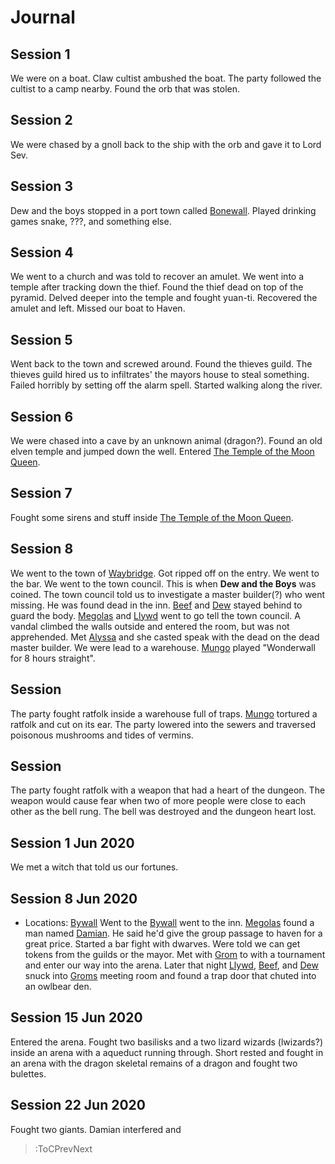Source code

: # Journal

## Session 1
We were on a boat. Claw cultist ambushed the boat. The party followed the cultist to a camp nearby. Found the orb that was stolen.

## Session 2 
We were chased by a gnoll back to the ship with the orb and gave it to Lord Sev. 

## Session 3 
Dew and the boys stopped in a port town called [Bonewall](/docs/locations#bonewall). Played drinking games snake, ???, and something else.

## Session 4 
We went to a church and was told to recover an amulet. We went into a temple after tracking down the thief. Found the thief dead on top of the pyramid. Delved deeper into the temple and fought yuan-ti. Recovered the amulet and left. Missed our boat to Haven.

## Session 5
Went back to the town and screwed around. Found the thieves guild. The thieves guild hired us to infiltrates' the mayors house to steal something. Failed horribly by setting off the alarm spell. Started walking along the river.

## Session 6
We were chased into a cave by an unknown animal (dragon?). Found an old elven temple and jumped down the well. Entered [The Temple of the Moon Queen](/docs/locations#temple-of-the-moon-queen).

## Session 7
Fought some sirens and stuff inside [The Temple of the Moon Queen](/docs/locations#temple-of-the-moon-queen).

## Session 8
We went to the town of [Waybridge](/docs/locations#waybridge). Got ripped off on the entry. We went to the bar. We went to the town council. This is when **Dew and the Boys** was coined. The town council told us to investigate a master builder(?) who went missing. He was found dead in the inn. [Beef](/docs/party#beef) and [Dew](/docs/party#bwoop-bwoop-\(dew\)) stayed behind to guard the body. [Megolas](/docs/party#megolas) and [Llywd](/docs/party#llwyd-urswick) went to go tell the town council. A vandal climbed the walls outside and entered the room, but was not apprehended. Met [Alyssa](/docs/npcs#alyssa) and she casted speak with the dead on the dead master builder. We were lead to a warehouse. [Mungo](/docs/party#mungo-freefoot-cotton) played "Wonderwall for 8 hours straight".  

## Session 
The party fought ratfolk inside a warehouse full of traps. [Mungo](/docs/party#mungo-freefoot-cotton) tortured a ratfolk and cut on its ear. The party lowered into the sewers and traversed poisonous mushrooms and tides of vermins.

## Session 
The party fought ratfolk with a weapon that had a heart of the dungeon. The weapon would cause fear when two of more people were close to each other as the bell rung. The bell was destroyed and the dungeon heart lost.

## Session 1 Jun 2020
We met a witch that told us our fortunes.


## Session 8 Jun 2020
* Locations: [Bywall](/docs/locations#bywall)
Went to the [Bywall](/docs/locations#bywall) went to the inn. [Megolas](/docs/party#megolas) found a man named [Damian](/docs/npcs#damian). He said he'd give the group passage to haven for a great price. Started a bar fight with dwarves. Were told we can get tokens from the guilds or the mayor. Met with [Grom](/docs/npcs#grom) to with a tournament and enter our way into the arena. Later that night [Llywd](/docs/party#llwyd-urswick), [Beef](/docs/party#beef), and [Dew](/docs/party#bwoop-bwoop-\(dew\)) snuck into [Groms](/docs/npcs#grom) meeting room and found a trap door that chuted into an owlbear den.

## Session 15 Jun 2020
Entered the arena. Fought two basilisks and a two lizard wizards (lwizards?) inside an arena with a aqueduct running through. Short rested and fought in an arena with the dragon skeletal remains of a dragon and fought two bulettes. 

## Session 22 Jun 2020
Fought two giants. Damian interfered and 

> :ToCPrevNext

==

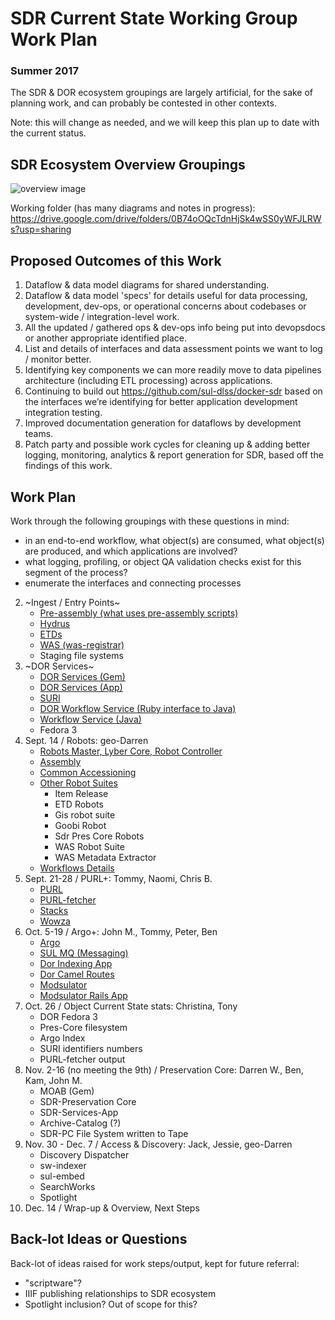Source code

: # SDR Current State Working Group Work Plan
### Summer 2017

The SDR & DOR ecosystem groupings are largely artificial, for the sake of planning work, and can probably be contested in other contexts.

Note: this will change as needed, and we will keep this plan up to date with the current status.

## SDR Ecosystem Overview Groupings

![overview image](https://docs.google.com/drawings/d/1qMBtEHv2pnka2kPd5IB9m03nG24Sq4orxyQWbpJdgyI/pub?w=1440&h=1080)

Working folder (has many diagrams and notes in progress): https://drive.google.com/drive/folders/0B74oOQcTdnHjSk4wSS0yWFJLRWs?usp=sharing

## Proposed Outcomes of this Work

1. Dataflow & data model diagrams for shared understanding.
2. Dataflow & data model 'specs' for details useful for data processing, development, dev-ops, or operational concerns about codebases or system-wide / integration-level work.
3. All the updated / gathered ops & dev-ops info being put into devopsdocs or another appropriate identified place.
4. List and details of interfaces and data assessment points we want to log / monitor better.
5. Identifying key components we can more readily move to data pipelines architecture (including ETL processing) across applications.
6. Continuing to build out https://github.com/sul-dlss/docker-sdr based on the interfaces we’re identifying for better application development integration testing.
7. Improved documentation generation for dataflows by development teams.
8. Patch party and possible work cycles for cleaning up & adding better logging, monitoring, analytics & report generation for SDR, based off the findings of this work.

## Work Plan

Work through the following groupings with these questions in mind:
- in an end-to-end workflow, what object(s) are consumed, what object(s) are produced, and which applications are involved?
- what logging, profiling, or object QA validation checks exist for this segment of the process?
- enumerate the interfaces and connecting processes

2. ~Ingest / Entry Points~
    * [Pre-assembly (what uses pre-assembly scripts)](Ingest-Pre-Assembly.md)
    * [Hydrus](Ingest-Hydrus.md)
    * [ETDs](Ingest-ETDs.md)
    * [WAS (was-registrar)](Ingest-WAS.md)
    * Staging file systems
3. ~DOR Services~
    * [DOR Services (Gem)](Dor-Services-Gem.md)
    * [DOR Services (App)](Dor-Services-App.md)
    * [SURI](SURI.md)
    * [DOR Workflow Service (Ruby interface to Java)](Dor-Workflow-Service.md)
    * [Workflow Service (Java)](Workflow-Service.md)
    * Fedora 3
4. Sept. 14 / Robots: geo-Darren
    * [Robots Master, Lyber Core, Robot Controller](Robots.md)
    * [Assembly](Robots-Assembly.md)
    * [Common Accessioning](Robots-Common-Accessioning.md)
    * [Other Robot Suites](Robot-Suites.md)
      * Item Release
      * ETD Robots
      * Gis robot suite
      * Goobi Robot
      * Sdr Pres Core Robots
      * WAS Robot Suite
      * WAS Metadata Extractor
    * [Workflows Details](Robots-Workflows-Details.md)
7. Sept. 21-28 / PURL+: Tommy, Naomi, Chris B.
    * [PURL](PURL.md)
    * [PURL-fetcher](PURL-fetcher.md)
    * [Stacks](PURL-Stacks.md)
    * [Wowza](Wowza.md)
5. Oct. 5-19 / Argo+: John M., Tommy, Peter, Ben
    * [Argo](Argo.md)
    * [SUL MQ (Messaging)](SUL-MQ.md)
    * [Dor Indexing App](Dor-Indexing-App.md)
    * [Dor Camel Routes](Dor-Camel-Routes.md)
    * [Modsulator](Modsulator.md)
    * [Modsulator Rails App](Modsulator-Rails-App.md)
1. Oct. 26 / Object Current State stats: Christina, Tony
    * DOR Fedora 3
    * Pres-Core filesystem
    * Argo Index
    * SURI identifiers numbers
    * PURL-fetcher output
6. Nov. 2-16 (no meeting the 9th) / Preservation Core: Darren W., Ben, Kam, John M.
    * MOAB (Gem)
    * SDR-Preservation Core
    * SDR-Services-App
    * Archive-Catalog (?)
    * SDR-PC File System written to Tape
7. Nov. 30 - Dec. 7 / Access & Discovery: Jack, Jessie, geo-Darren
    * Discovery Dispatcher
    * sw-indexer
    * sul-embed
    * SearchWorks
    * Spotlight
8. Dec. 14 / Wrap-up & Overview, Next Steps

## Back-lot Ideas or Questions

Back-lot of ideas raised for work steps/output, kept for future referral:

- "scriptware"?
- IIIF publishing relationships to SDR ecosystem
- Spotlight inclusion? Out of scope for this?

==

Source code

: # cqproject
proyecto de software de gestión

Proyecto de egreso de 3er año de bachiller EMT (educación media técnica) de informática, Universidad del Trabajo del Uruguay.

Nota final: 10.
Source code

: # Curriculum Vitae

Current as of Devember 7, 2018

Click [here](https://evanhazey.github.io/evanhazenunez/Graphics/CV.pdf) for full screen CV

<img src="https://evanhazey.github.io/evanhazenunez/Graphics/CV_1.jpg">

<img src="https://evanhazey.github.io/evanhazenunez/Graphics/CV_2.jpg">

# Work order
From the entries, report every line in which the string "what" occurs.

# Exercise answer
- in an end-to-end workflow, what object(s) are consumed, what object(s) are produced, and which applications are involved?
- what logging, profiling, or object QA validation checks exist for this segment of the process?
    * [Pre-assembly (what uses pre-assembly scripts)](Ingest-Pre-Assembly.md)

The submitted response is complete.